All six then went back to the house where, according to Schooley, "everybody cracked open a beer.”3 She "drank a few beers, I would say two to three beers.”4 Then, for the next hour or two, she joined in a drinking game called "quarters.” As the game progressed, "we were pounding them, you know.”5
After awhile, Bowser and one of the others grabbed Schooley and carried her toward the swimming pool. Perceiving they were going to throw her in, she asked if she could strip down to her swimsuit. They stopped at the edge of the pool and allowed her to do that. Then, before they could throw her in, she dove headfirst into the water. Sadly, she was at the shallow end of the pool, and the water was only two feet deep. She injured her spinal cord and is now a quadriplegic.

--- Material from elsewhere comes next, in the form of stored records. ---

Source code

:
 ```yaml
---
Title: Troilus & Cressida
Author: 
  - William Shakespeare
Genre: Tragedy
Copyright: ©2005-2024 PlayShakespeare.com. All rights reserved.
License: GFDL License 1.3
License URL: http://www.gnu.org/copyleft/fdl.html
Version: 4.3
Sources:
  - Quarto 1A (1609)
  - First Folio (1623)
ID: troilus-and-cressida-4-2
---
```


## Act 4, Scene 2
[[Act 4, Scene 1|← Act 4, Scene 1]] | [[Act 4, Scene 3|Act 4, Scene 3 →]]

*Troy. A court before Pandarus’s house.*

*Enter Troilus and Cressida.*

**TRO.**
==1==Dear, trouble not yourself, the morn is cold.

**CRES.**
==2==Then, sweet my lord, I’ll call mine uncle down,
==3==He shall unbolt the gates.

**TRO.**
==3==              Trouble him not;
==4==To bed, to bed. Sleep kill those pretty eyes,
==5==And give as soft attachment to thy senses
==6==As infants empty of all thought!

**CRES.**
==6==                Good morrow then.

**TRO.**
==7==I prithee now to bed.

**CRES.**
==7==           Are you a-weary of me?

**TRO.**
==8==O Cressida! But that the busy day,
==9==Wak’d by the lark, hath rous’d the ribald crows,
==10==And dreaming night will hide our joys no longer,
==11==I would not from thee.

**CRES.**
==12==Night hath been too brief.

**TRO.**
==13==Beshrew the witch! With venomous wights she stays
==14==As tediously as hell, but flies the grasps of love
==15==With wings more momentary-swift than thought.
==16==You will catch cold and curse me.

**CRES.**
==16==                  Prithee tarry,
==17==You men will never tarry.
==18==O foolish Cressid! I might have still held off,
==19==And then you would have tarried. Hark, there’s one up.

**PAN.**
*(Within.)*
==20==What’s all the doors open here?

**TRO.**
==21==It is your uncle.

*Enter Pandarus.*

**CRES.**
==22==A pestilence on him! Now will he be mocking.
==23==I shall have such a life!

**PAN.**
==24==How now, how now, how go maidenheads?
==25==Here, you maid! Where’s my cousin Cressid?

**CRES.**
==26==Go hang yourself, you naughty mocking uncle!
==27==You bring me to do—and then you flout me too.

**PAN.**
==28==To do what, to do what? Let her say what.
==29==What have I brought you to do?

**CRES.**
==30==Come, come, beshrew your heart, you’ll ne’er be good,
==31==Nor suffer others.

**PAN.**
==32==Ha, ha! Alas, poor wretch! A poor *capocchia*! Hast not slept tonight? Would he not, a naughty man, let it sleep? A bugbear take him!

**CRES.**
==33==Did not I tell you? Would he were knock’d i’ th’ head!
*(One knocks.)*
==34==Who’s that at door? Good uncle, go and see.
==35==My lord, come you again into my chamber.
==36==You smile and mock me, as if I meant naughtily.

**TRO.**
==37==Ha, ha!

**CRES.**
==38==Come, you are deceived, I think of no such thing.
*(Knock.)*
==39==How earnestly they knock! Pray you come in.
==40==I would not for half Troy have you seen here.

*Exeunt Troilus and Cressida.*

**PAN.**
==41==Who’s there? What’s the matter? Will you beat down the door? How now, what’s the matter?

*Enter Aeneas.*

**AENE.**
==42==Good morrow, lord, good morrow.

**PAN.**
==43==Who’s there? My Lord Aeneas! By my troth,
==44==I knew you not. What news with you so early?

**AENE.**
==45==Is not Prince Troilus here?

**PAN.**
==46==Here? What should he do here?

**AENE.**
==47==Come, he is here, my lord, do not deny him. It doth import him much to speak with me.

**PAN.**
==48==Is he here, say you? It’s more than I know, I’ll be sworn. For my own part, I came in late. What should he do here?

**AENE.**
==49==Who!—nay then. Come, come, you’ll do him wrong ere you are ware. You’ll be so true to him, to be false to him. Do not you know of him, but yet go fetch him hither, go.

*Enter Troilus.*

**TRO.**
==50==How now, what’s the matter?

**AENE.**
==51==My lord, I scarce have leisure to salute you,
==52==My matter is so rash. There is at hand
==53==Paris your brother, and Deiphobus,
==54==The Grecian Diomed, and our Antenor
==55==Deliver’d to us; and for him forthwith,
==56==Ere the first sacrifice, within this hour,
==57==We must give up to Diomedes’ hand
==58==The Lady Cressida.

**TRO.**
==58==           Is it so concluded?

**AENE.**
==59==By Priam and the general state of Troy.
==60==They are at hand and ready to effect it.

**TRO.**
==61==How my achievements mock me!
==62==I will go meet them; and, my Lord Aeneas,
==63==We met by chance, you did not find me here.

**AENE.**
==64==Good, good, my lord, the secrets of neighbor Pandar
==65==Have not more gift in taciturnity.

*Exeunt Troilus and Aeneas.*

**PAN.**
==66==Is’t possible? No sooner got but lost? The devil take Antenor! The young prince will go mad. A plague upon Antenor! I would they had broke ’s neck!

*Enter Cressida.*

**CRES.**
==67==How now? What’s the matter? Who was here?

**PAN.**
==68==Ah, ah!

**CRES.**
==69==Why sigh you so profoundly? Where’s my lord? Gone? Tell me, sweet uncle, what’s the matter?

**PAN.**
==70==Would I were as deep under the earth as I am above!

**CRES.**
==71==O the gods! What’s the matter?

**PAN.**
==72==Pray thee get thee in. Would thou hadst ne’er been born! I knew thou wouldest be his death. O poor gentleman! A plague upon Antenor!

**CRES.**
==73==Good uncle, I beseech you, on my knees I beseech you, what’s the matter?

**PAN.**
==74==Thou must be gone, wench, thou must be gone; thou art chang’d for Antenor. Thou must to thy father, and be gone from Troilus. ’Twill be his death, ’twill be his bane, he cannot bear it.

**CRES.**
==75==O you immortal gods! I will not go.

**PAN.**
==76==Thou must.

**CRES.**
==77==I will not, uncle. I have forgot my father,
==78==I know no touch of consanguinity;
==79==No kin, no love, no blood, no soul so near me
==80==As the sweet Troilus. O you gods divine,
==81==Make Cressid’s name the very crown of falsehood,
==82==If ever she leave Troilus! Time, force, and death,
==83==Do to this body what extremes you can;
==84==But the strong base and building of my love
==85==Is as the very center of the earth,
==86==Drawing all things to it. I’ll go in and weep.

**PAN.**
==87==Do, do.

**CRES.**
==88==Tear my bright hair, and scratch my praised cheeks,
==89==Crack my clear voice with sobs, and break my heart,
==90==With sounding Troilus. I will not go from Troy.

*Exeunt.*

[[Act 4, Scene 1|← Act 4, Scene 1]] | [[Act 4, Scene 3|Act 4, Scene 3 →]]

In July 1992, Schooley sued Pinch’s for negligently selling alcohol to minors. In June 1993, Pinch’s filed a motion for summary judgment, which the trial court granted. Schooley then filed this appeal.
In a negligence action, the elements are duty, [866]*866breach, causation, and damages.6 It is undisputed that Schooley can prove damages. Thus, we analyze duty, breach and causation.
I
The Supreme Court has stated "that an essential element in any negligence action is the existence of a legal duty which the defendant owes to the plaintiff.”7 This statement subdivides into the following components: (1) By whom is this duty owed? (2) To whom is it owed? (3) What is its nature (i.e., what is the standard of care)?8 Each of these questions is one of law;9 thus, it is to be answered generally, without reference to the facts or parties in a particular case.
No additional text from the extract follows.